The tail now becomes the only part of the plane with lift, which tends to push the plane into a steeper dive. If the pilot pulls back on the stick to pull out of the dive, the lift of the tail is increased, further increasing the dive angle. One pilot survived without his plane breaking up and completed an inverted loop.
The second effect of the tiny sonic booms is continuous pressure waves, which causes metal fatigue and structural failure in the tail. This is the reason that the engineers thought the tail flutter and compressibility were the same problem for some time, and it still gets reported as such. The symptoms are quite similar.

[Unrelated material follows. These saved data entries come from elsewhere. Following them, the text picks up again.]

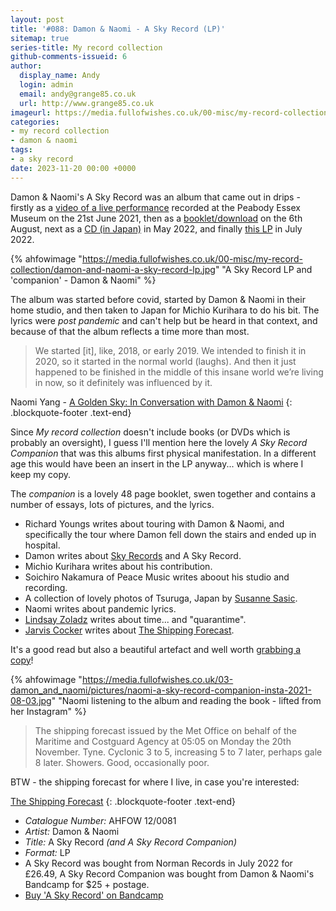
 ```yaml
---
layout: post
title: '#088: Damon & Naomi - A Sky Record (LP)'
sitemap: true
series-title: My record collection 
github-comments-issueid: 6
author:
  display_name: Andy
  login: admin
  email: andy@grange85.co.uk
  url: http://www.grange85.co.uk
imageurl: https://media.fullofwishes.co.uk/00-misc/my-record-collection/damon-and-naomi-a-sky-record-lp.jpg
categories:
- my record collection
- damon & naomi
tags:
- a sky record
date: 2023-11-20 00:00 +0000
---
```

Damon & Naomi's A Sky Record was an album that came out in drips - firstly as a [video of a live performance](https://www.youtube.com/watch?v=WOOhYuaGoXI) recorded at the Peabody Essex Museum on the 21st June 2021, then as a [booklet/download](https://damonandnaomi.bandcamp.com/merch/a-sky-record-deluxe-companion-book-and-digital-album) on the 6th August, next as a [CD (in Japan)](https://www.20-20-20.com/store/skyrecord) in May 2022, and finally [this LP](https://www.20-20-20.com/store/skyrecord) in July 2022.

{% ahfowimage "https://media.fullofwishes.co.uk/00-misc/my-record-collection/damon-and-naomi-a-sky-record-lp.jpg" "A Sky Record LP and 'companion' - Damon & Naomi" %}

The album was started before covid, started by Damon & Naomi in their home studio, and then taken to Japan for Michio Kurihara to do his bit. The lyrics were _post pandemic_ and can't help but be heard in that context, and because of that the album reflects a time more than most. 

> We started [it], like, 2018, or early 2019. We intended to finish it in 2020, so it started in the normal world (laughs). And then it just happened to be finished in the middle of this insane world we’re living in now, so it definitely was influenced by it.

<!--more-->

Naomi Yang - [A Golden Sky: In Conversation with Damon & Naomi](https://sun-13.com/2021/10/05/a-golden-sky-in-conversation-with-damon-naomi-part-1/)
{: .blockquote-footer .text-end}

Since _My record collection_ doesn't include books (or DVDs which is probably an oversight), I guess I'll mention here the lovely _A Sky Record Companion_ that was this albums first physical manifestation. In a different age this would have been an insert in the LP anyway... which is where I keep my copy.

The _companion_ is a lovely 48 page booklet, swen together and contains a number of essays, lots of pictures, and the lyrics.

- Richard Youngs writes about touring with Damon & Naomi, and specifically the tour where Damon fell down the stairs and ended up in hospital.
- Damon writes about [Sky Records](https://en.wikipedia.org/wiki/Sky_Records) and A Sky Record.
- Michio Kurihara writes about his contribution.
- Soichiro Nakamura of Peace Music writes aboout his studio and recording.
- A collection of lovely photos of Tsuruga, Japan by [Susanne Sasic](https://www.susannesasic.com/).
- Naomi writes about pandemic lyrics.
- [Lindsay Zoladz](https://lindsayzoladz.com/) writes about time... and "quarantime".
- [Jarvis Cocker](https://en.wikipedia.org/wiki/Jarvis_Cocker) writes about [The Shipping Forecast](https://www.bbc.co.uk/programmes/b006qfvv).

It's a good read but also a beautiful artefact and well worth [grabbing a copy](https://damonandnaomi.bandcamp.com/merch/a-sky-record-deluxe-companion-book-and-digital-album)!

{% ahfowimage "https://media.fullofwishes.co.uk/03-damon_and_naomi/pictures/naomi-a-sky-record-companion-insta-2021-08-03.jpg" "Naomi listening to the album and reading the book - lifted from her Instagram" %}

> The shipping forecast issued by the Met Office on behalf of the Maritime and Costguard Agency at 05:05 on Monday the 20th November.
> Tyne. Cyclonic 3 to 5, increasing 5 to 7 later, perhaps gale 8 later. Showers. Good, occasionally poor.

BTW - the shipping forecast for where I live, in case you're interested:

 [The Shipping Forecast](https://www.bbc.co.uk/sounds/play/m001sllx)
{: .blockquote-footer .text-end}

 - *Catalogue Number:* AHFOW 12/0081
 - *Artist:* Damon & Naomi
 - *Title:* A Sky Record _(and A Sky Record Companion)_
 - *Format:* LP
 - A Sky Record was bought from Norman Records in July 2022 for £26.49, A Sky Record Companion was bought from Damon & Naomi's Bandcamp for $25 + postage.
 - [Buy 'A Sky Record' on Bandcamp](https://damonandnaomi.bandcamp.com/album/a-sky-record)
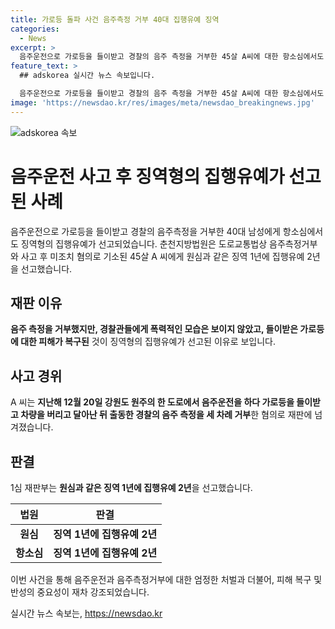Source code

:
 ```yaml
---
title: 가로등 돌파 사건 음주측정 거부 40대 집행유예 징역
categories:
  - News
excerpt: >
  음주운전으로 가로등을 들이받고 경찰의 음주 측정을 거부한 45살 A씨에 대한 항소심에서도 징역형의 집행유예가 선고됐다. 춘천지방법원은 음주측정거부와 사고 후 미조치 혐의로 A씨에게 징역 1년에 집행유예 2년을 선고했다. A씨는 작년 12월 원주의 도로에서 음주운전을 하다 가로등을 들이받고 경찰의 음주 측정을 세 차례 거부한 혐의로 재판에 넘겨졌다. 1심 재판부는 음주 측정을 거부했지만, 경찰관들에게 폭력적인 모습은 보이지 않았고, 가로등 피해가 복구됐다며 징역형의 집행유예를 선고했다.
feature_text: >
  ## adskorea 실시간 뉴스 속보입니다.

  음주운전으로 가로등을 들이받고 경찰의 음주 측정을 거부한 45살 A씨에 대한 항소심에서도 징역형의 집행유예가 선고됐다. 춘천지방법원은 음주측정거부와 사고 후 미조치 혐의로 A씨에게 징역 1년에 집행유예 2년을 선고했다. A씨는 작년 12월 원주의 도로에서 음주운전을 하다 가로등을 들이받고 경찰의 음주 측정을 세 차례 거부한 혐의로 재판에 넘겨졌다. 1심 재판부는 음주 측정을 거부했지만, 경찰관들에게 폭력적인 모습은 보이지 않았고, 가로등 피해가 복구됐다며 징역형의 집행유예를 선고했다.
image: 'https://newsdao.kr/res/images/meta/newsdao_breakingnews.jpg'
---
```


<p><img src="https://newsdao.kr/res/images/meta/newsdao_breakingnews.jpg" alt="adskorea 속보" /></p>

<h1>음주운전 사고 후 징역형의 집행유예가 선고된 사례</h1>

<p data-ke-size="size16">음주운전으로 가로등을 들이받고 경찰의 음주측정을 거부한 40대 남성에게 항소심에서도 징역형의 집행유예가 선고되었습니다. 춘천지방법원은 도로교통법상 음주측정거부와 사고 후 미조치 혐의로 기소된 45살 A 씨에게 원심과 같은 징역 1년에 집행유예 2년을 선고했습니다.</p>

<h2 data-ke-size="size26">재판 이유</h2>

<p data-ke-size="size16"><b>음주 측정을 거부했지만, 경찰관들에게 폭력적인 모습은 보이지 않았고, 들이받은 가로등에 대한 피해가 복구된</b> 것이 징역형의 집행유예가 선고된 이유로 보입니다.</p>

<h2 data-ke-size="size26">사고 경위</h2>

<p data-ke-size="size16">A 씨는 <b>지난해 12월 20일 강원도 원주의 한 도로에서 음주운전을 하다 가로등을 들이받고 차량을 버리고 달아난 뒤 출동한 경찰의 음주 측정을 세 차례 거부</b>한 혐의로 재판에 넘겨졌습니다.</p>

<h2 data-ke-size="size26">판결</h2>

<p data-ke-size="size16">1심 재판부는 <b>원심과 같은 징역 1년에 집행유예 2년</b>을 선고했습니다.</p>

<table>
    <thead>
        <tr>
            <th><b>법원</b></th>
            <th><b>판결</b></th>
        </tr>
    </thead>
    <tbody>
        <tr>
            <td style="text-align: center; height: 17px;"><b>원심</b></td>
            <td style="text-align: center; height: 17px;"><b>징역 1년에 집행유예 2년</b></td>
        </tr>
        <tr>
            <td style="text-align: center; height: 17px;"><b>항소심</b></td>
            <td style="text-align: center; height: 17px;"><b>징역 1년에 집행유예 2년</b></td>
        </tr>
    </tbody>
</table>

<p data-ke-size="size16">이번 사건을 통해 음주운전과 음주측정거부에 대한 엄정한 처벌과 더불어, 피해 복구 및 반성의 중요성이 재차 강조되었습니다.</p>
실시간 뉴스 속보는, <a href="https://newsdao.kr" rel="dofollow">https://newsdao.kr</a>


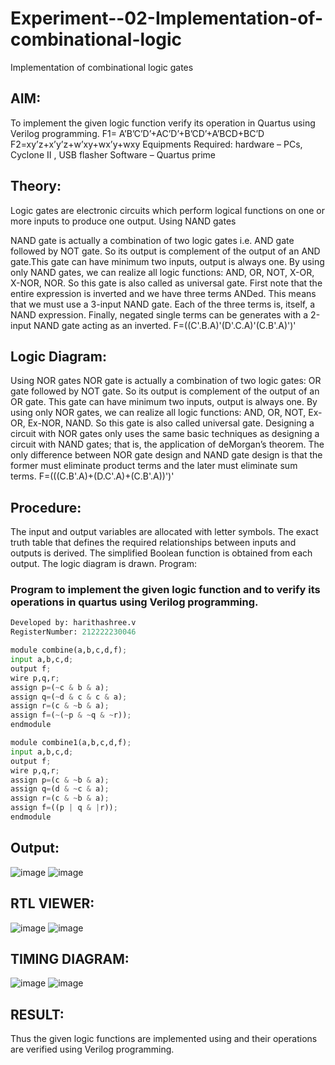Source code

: # Experiment--02-Implementation-of-combinational-logic
Implementation of combinational logic gates
 
## AIM:
To implement the given logic function verify its operation in Quartus using Verilog programming. F1= A’B’C’D’+AC’D’+B’CD’+A’BCD+BC’D F2=xy’z+x’y’z+w’xy+wx’y+wxy Equipments Required: hardware – PCs, Cyclone II , USB flasher Software – Quartus prime

## Theory:
Logic gates are electronic circuits which perform logical functions on one or more inputs to produce one output. Using NAND gates

NAND gate is actually a combination of two logic gates i.e. AND gate followed by NOT gate. So its output is complement of the output of an AND gate.This gate can have minimum two inputs, output is always one. By using only NAND gates, we can realize all logic functions: AND, OR, NOT, X-OR, X-NOR, NOR. So this gate is also called as universal gate. First note that the entire expression is inverted and we have three terms ANDed. This means that we must use a 3-input NAND gate. Each of the three terms is, itself, a NAND expression. Finally, negated single terms can be generates with a 2-input NAND gate acting as an inverted. F=((C'.B.A)'(D'.C.A)'(C.B'.A)')'

## Logic Diagram:
Using NOR gates NOR gate is actually a combination of two logic gates: OR gate followed by NOT gate. So its output is complement of the output of an OR gate. This gate can have minimum two inputs, output is always one. By using only NOR gates, we can realize all logic functions: AND, OR, NOT, Ex-OR, Ex-NOR, NAND. So this gate is also called universal gate. Designing a circuit with NOR gates only uses the same basic techniques as designing a circuit with NAND gates; that is, the application of deMorgan’s theorem. The only difference between NOR gate design and NAND gate design is that the former must eliminate product terms and the later must eliminate sum terms. F=(((C.B'.A)+(D.C'.A)+(C.B'.A))')'

## Procedure:
The input and output variables are allocated with letter symbols. The exact truth table that defines the required relationships between inputs and outputs is derived. The simplified Boolean function is obtained from each output. The logic diagram is drawn. Program:

### Program to implement the given logic function and to verify its operations in quartus using Verilog programming.
```python
Developed by: harithashree.v
RegisterNumber: 212222230046

module combine(a,b,c,d,f);
input a,b,c,d;
output f;
wire p,q,r;
assign p=(~c & b & a);
assign q=(~d & c & c & a);
assign r=(c & ~b & a);
assign f=(~(~p & ~q & ~r));
endmodule

module combine1(a,b,c,d,f);
input a,b,c,d;
output f;
wire p,q,r;
assign p=(c & ~b & a);
assign q=(d & ~c & a);
assign r=(c & ~b & a);
assign f=((p | q & |r));
endmodule
```
## Output:

![image](https://github.com/haritha-venkat/Experiment--02-Implementation-of-combinational-logic-/assets/121285701/b7e022d9-1d5c-42c6-b7a5-2093bf416e87)
![image](https://github.com/haritha-venkat/Experiment--02-Implementation-of-combinational-logic-/assets/121285701/38e35784-00c1-44c0-9782-30510921965e)


## RTL VIEWER:
![image](https://github.com/haritha-venkat/Experiment--02-Implementation-of-combinational-logic-/assets/121285701/8ead6d66-1b73-40a8-9ea9-729047547a3a)
![image](https://github.com/haritha-venkat/Experiment--02-Implementation-of-combinational-logic-/assets/121285701/487bb566-7c53-4c78-b656-9d7db77b7af8)


## TIMING DIAGRAM:
![image](https://github.com/haritha-venkat/Experiment--02-Implementation-of-combinational-logic-/assets/121285701/a992db88-5942-40f3-85c2-cdf9ff827d00)
![image](https://github.com/haritha-venkat/Experiment--02-Implementation-of-combinational-logic-/assets/121285701/5637b966-5411-4127-9072-500fd51c9792)


## RESULT:
Thus the given logic functions are implemented using and their operations are verified using Verilog programming.

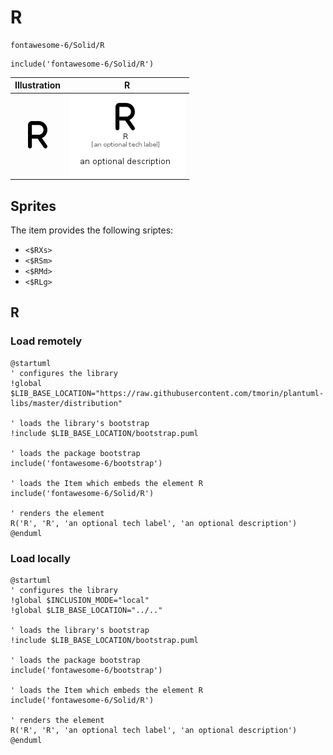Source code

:# R


```text
fontawesome-6/Solid/R
```

```text
include('fontawesome-6/Solid/R')
```



| Illustration | R |
| :---: | :---: |
| ![illustration for Illustration](../../fontawesome-6/Solid/R.png) | ![illustration for R](../../fontawesome-6/Solid/R.Local.png) |



## Sprites
The item provides the following sriptes:

- `<$RXs>`
- `<$RSm>`
- `<$RMd>`
- `<$RLg>`





## R

### Load remotely
```plantuml
@startuml
' configures the library
!global $LIB_BASE_LOCATION="https://raw.githubusercontent.com/tmorin/plantuml-libs/master/distribution"

' loads the library's bootstrap
!include $LIB_BASE_LOCATION/bootstrap.puml

' loads the package bootstrap
include('fontawesome-6/bootstrap')

' loads the Item which embeds the element R
include('fontawesome-6/Solid/R')

' renders the element
R('R', 'R', 'an optional tech label', 'an optional description')
@enduml
```

### Load locally
```plantuml
@startuml
' configures the library
!global $INCLUSION_MODE="local"
!global $LIB_BASE_LOCATION="../.."

' loads the library's bootstrap
!include $LIB_BASE_LOCATION/bootstrap.puml

' loads the package bootstrap
include('fontawesome-6/bootstrap')

' loads the Item which embeds the element R
include('fontawesome-6/Solid/R')

' renders the element
R('R', 'R', 'an optional tech label', 'an optional description')
@enduml
```

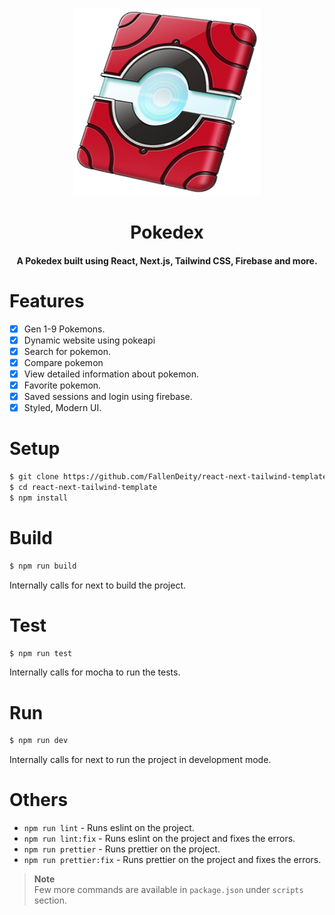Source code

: <p align="center"><img src="./public/logo.png" alt="Logo" width="300" height="300"></p>
<h1 align="center">Pokedex</h1>
<h4 align="center">A Pokedex built using React, Next.js, Tailwind CSS, Firebase and more.</h4>

# Features

- [x] Gen 1-9 Pokemons.
- [x] Dynamic website using pokeapi
- [x] Search for pokemon.
- [x] Compare pokemon
- [x] View detailed information about pokemon.
- [x] Favorite pokemon.
- [x] Saved sessions and login using firebase.
- [x] Styled, Modern UI.

# Setup

```bash
$ git clone https://github.com/FallenDeity/react-next-tailwind-template
$ cd react-next-tailwind-template
$ npm install
```

# Build

```bash
$ npm run build
```

Internally calls for next to build the project.

# Test

```bash
$ npm run test
```

Internally calls for mocha to run the tests.

# Run

```bash
$ npm run dev
```

Internally calls for next to run the project in development mode.

# Others

- `npm run lint` - Runs eslint on the project.
- `npm run lint:fix` - Runs eslint on the project and fixes the errors.
- `npm run prettier` - Runs prettier on the project.
- `npm run prettier:fix` - Runs prettier on the project and fixes the errors.

> **Note**  
> Few more commands are available in `package.json` under `scripts` section.
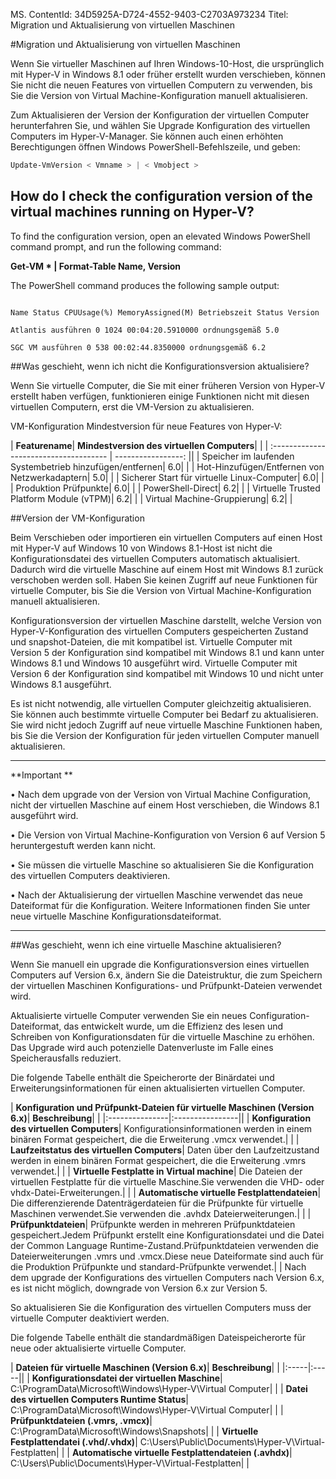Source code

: MS. ContentId: 34D5925A-D724-4552-9403-C2703A973234 
Titel: Migration und Aktualisierung von virtuellen Maschinen

#Migration und Aktualisierung von virtuellen Maschinen

Wenn Sie virtueller Maschinen auf Ihren Windows-10-Host, die ursprünglich mit Hyper-V in Windows 8.1 oder früher erstellt wurden verschieben, können Sie nicht die neuen Features von virtuellen Computern zu verwenden, bis Sie die Version von Virtual Machine-Konfiguration manuell aktualisieren.

Zum Aktualisieren der Version der Konfiguration der virtuellen Computer herunterfahren Sie, und wählen Sie Upgrade Konfiguration des virtuellen Computers im Hyper-V-Manager.
Sie können auch einen erhöhten Berechtigungen öffnen Windows PowerShell-Befehlszeile, und geben:

 ```PowerShell
Update-VmVersion < Vmname > | < Vmobject >
```



## How do I check the configuration version of the virtual machines running on Hyper-V? 

To find the configuration version, open an elevated Windows PowerShell command prompt, and run the following command:

**Get-VM * | Format-Table Name, Version**

The PowerShell command produces the following sample output:


```

Name Status CPUUsage(%) MemoryAssigned(M) Betriebszeit Status Version

Atlantis ausführen 0 1024 00:04:20.5910000 ordnungsgemäß 5.0

SGC VM ausführen 0 538 00:02:44.8350000 ordnungsgemäß 6.2
```

##Was geschieht, wenn ich nicht die Konfigurationsversion aktualisiere?

Wenn Sie virtuelle Computer, die Sie mit einer früheren Version von Hyper-V erstellt haben verfügen, funktionieren einige Funktionen nicht mit diesen virtuellen Computern, erst die VM-Version zu aktualisieren.

VM-Konfiguration Mindestversion für neue Features von Hyper-V:

| **Featurename**| **Mindestversion des virtuellen Computers**| |
| :------------------------------------- | -----------------: ||
| Speicher im laufenden Systembetrieb hinzufügen/entfernen| 6.0| |
| Hot-Hinzufügen/Entfernen von Netzwerkadaptern| 5.0| |
| Sicherer Start für virtuelle Linux-Computer| 6.0| |
| Produktion Prüfpunkte| 6.0| |
| PowerShell-Direct| 6.2| |
| Virtuelle Trusted Platform Module (vTPM)| 6.2| |
| Virtual Machine-Gruppierung| 6.2| |

##Version der VM-Konfiguration

Beim Verschieben oder importieren ein virtuellen Computers auf einen Host mit Hyper-V auf Windows 10 von Windows 8.1-Host ist nicht die Konfigurationsdatei des virtuellen Computers automatisch aktualisiert.
Dadurch wird die virtuelle Maschine auf einem Host mit Windows 8.1 zurück verschoben werden soll.
Haben Sie keinen Zugriff auf neue Funktionen für virtuelle Computer, bis Sie die Version von Virtual Machine-Konfiguration manuell aktualisieren.

Konfigurationsversion der virtuellen Maschine darstellt, welche Version von Hyper-V-Konfiguration des virtuellen Computers gespeicherten Zustand und snapshot-Dateien, die mit kompatibel ist.
Virtuelle Computer mit Version 5 der Konfiguration sind kompatibel mit Windows 8.1 und kann unter Windows 8.1 und Windows 10 ausgeführt wird.
Virtuelle Computer mit Version 6 der Konfiguration sind kompatibel mit Windows 10 und nicht unter Windows 8.1 ausgeführt.

Es ist nicht notwendig, alle virtuellen Computer gleichzeitig aktualisieren.
Sie können auch bestimmte virtuelle Computer bei Bedarf zu aktualisieren.
Sie wird nicht jedoch Zugriff auf neue virtuelle Maschine Funktionen haben, bis Sie die Version der Konfiguration für jeden virtuellen Computer manuell aktualisieren.

----------------
**Important **

• Nach dem upgrade von der Version von Virtual Machine Configuration, nicht der virtuellen Maschine auf einem Host verschieben, die Windows 8.1 ausgeführt wird.

• Die Version von Virtual Machine-Konfiguration von Version 6 auf Version 5 heruntergestuft werden kann nicht.

• Sie müssen die virtuelle Maschine so aktualisieren Sie die Konfiguration des virtuellen Computers deaktivieren.

• Nach der Aktualisierung der virtuellen Maschine verwendet das neue Dateiformat für die Konfiguration.
Weitere Informationen finden Sie unter neue virtuelle Maschine Konfigurationsdateiformat.

--------

##Was geschieht, wenn ich eine virtuelle Maschine aktualisieren?

Wenn Sie manuell ein upgrade die Konfigurationsversion eines virtuellen Computers auf Version 6.x, ändern Sie die Dateistruktur, die zum Speichern der virtuellen Maschinen Konfigurations- und Prüfpunkt-Dateien verwendet wird.

Aktualisierte virtuelle Computer verwenden Sie ein neues Configuration-Dateiformat, das entwickelt wurde, um die Effizienz des lesen und Schreiben von Konfigurationsdaten für die virtuelle Maschine zu erhöhen.
Das Upgrade wird auch potenzielle Datenverluste im Falle eines Speicherausfalls reduziert.

Die folgende Tabelle enthält die Speicherorte der Binärdatei und Erweiterungsinformationen für einen aktualisierten virtuellen Computer.

| **Konfiguration und Prüfpunkt-Dateien für virtuelle Maschinen (Version 6.x)**| **Beschreibung**| |
|:---------------|:----------------||
| **Konfiguration des virtuellen Computers**| Konfigurationsinformationen werden in einem binären Format gespeichert, die die Erweiterung .vmcx verwendet.| |
| **Laufzeitstatus des virtuellen Computers**| Daten über den Laufzeitzustand werden in einem binären Format gespeichert, die die Erweiterung .vmrs verwendet.| |
| **Virtuelle Festplatte in Virtual machine**| Die Dateien der virtuellen Festplatte für die virtuelle Maschine.Sie verwenden die VHD- oder vhdx-Datei-Erweiterungen.| |
| **Automatische virtuelle Festplattendateien**| Die differenzierende Datenträgerdateien für die Prüfpunkte für virtuelle Maschinen verwendet.Sie verwenden die .avhdx Dateierweiterungen.| |
| **Prüfpunktdateien**| Prüfpunkte werden in mehreren Prüfpunktdateien gespeichert.Jedem Prüfpunkt erstellt eine Konfigurationsdatei und die Datei der Common Language Runtime-Zustand.Prüfpunktdateien verwenden die Dateierweiterungen .vmrs und .vmcx.Diese neue Dateiformate sind auch für die Produktion Prüfpunkte und standard-Prüfpunkte verwendet.| |
Nach dem upgrade der Konfigurations des virtuellen Computers nach Version 6.x, es ist nicht möglich, downgrade von Version 6.x zur Version 5.

So aktualisieren Sie die Konfiguration des virtuellen Computers muss der virtuelle Computer deaktiviert werden.

Die folgende Tabelle enthält die standardmäßigen Dateispeicherorte für neue oder aktualisierte virtuelle Computer.

| **Dateien für virtuelle Maschinen (Version 6.x)**| **Beschreibung**| |
|:-----|:-----||
| **Konfigurationsdatei der virtuellen Maschine**| C:\ProgramData\Microsoft\Windows\Hyper-V\Virtual Computer| |
| **Datei des virtuellen Computers Runtime Status**| C:\ProgramData\Microsoft\Windows\Hyper-V\Virtual Computer| |
| **Prüfpunktdateien (.vmrs, .vmcx)**| C:\ProgramData\Microsoft\Windows\Snapshots| |
| **Virtuelle Festplattendatei (.vhd/.vhdx)**| C:\Users\Public\Documents\Hyper-V\Virtual-Festplatten| |
| **Automatische virtuelle Festplattendateien (.avhdx)**| C:\Users\Public\Documents\Hyper-V\Virtual-Festplatten| |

The planes would pull out at 10,000 feet because of simple physics. At 36,000 feet mach 1 is 540 mph, at 10,000 feet it is 620 mph. Even though the plane is going the same speed or faster, the air over the top wing is no longer hitting mach 1 and there are no more sonic booms, and flight returns to normal.
The fix to it was easy, and it is still employed today. A dive flap is added behind the leading edge of the wings outside the engine nacelles. It is a small piece of metal that comes out at a 15 degree angle to the wing, increasing lift. As long as the wings maintain lift, no problems.